An $11.4 million verdict in favor of a man who was struck from behind on his bicycle may now be in doubt, after a Florida appeals court sent the case back to jurors to determine whether the cyclist was too drunk to blame the crash on the driver who hit him.
The Fourth District Court of Appeal ruled this month that a trial judge was wrong to instruct a jury that Palm Beach County resident Manuel Garcia’s alcohol consumption didn’t cause or contribute to the crash.
According to court documents, Garcia had a blood alcohol level of .23 when he was stuck from behind by a van owned by MasTec North America Inc., an infrastructure engineering and construction company based in Coral Gables. A blood alcohol level of .02 is considered the lowest level of intoxication, while .40 or more could result in a coma or sudden death.
An investigation revealed that Garcia had no lights on his bicycle, was not wearing reflective clothing and had on cowboy boots with heels that could have covered the reflective strips on the back of his pedals. The crash happened on a six-lane highway, while it was still dark out, according to court documents.

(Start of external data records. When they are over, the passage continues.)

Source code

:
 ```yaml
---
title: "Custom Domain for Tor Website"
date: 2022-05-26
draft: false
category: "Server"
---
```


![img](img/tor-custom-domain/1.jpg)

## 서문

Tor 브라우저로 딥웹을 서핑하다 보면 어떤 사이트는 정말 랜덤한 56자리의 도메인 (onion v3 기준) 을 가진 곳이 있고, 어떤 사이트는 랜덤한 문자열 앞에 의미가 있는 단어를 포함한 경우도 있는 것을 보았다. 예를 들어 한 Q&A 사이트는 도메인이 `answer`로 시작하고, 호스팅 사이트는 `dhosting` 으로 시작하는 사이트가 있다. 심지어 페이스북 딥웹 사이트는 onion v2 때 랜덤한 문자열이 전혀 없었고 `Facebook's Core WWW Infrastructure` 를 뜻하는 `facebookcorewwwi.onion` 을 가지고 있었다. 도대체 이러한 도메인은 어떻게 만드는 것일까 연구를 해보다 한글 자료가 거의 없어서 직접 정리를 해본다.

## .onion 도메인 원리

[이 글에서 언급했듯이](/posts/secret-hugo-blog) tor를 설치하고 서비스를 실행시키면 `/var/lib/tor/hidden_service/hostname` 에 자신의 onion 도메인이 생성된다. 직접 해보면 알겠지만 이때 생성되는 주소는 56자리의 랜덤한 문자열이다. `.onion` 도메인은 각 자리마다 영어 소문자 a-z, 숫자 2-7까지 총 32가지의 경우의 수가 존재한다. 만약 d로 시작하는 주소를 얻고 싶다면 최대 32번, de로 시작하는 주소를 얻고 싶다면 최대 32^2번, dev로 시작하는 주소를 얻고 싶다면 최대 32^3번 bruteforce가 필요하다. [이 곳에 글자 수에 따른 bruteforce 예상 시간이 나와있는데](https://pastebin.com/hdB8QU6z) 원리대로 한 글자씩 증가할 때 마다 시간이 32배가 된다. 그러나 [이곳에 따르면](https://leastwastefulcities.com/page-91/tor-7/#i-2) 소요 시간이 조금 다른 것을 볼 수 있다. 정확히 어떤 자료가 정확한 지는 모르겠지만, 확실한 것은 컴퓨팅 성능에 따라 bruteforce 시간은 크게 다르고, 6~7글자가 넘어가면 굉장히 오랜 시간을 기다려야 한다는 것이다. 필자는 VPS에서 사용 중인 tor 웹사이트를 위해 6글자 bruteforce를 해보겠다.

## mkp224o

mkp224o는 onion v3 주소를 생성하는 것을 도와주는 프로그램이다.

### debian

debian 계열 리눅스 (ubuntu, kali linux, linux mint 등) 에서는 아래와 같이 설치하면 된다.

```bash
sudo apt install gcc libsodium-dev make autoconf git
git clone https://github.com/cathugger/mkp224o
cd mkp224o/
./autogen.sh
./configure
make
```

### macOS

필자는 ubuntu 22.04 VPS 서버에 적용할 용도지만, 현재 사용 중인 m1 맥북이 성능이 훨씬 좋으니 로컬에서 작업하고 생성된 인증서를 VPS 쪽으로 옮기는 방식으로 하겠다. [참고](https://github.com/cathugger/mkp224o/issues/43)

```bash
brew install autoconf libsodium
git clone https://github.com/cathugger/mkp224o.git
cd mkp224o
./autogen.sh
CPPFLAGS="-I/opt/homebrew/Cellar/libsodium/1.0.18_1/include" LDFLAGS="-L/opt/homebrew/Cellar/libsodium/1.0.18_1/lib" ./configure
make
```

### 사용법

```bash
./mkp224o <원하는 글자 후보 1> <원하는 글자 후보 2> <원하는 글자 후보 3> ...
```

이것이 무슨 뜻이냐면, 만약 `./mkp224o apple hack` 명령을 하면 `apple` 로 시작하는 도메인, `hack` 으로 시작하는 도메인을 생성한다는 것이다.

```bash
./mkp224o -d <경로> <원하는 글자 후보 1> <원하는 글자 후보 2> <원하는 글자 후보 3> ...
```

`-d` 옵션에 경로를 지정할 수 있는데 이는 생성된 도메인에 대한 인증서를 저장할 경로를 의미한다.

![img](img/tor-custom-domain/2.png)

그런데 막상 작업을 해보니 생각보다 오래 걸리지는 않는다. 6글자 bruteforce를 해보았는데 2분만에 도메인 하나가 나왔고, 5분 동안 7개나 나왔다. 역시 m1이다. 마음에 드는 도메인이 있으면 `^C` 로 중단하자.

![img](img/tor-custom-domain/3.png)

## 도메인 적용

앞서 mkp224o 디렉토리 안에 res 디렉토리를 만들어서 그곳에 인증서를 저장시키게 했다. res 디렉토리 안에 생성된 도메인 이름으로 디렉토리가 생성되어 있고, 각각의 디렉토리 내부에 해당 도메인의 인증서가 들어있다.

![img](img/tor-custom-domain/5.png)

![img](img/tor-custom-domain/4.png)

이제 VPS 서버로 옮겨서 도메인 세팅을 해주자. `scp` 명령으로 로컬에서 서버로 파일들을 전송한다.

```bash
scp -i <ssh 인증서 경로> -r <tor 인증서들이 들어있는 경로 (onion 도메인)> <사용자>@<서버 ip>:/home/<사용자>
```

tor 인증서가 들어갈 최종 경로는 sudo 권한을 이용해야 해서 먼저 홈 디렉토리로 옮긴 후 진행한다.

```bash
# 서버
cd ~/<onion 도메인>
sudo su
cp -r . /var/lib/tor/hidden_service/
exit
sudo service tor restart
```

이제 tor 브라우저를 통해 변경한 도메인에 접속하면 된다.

Though she directed jurors to disregard the impact of Garcia’s alcohol consumption, Palm Beach Circuit Judge Lisa Small did instruct the panel to decide whether Garcia was negligent and whether, and to what extent, his intoxication may have contributed to his injuries.
The jury ultimately found Garcia to be 40% at fault, but put the majority of the blame on Robert Dumas, who was driving the MasTec van at the time of the crash. The verdict awarded $7.6 million in damages for past and future medical expenses, and $3.7 million for pain and suffering.
The Fourth District Court of Appeal, however, said that Florida law blocks relief for intoxicated plaintiffs who are more than 50% at fault for their injuries. According to the court, that was a decision that should be left only to the jury and not the judge.
Previous cases held that “only in the rare case when there is simply no factual dispute as to apportionment of negligence, does the trial judge have the authority to make a ruling on the issue as a matter of law,” the court said in an eight-page opinion.
The decision sends the case back to trial, where the jury will be asked to decide liability and damages.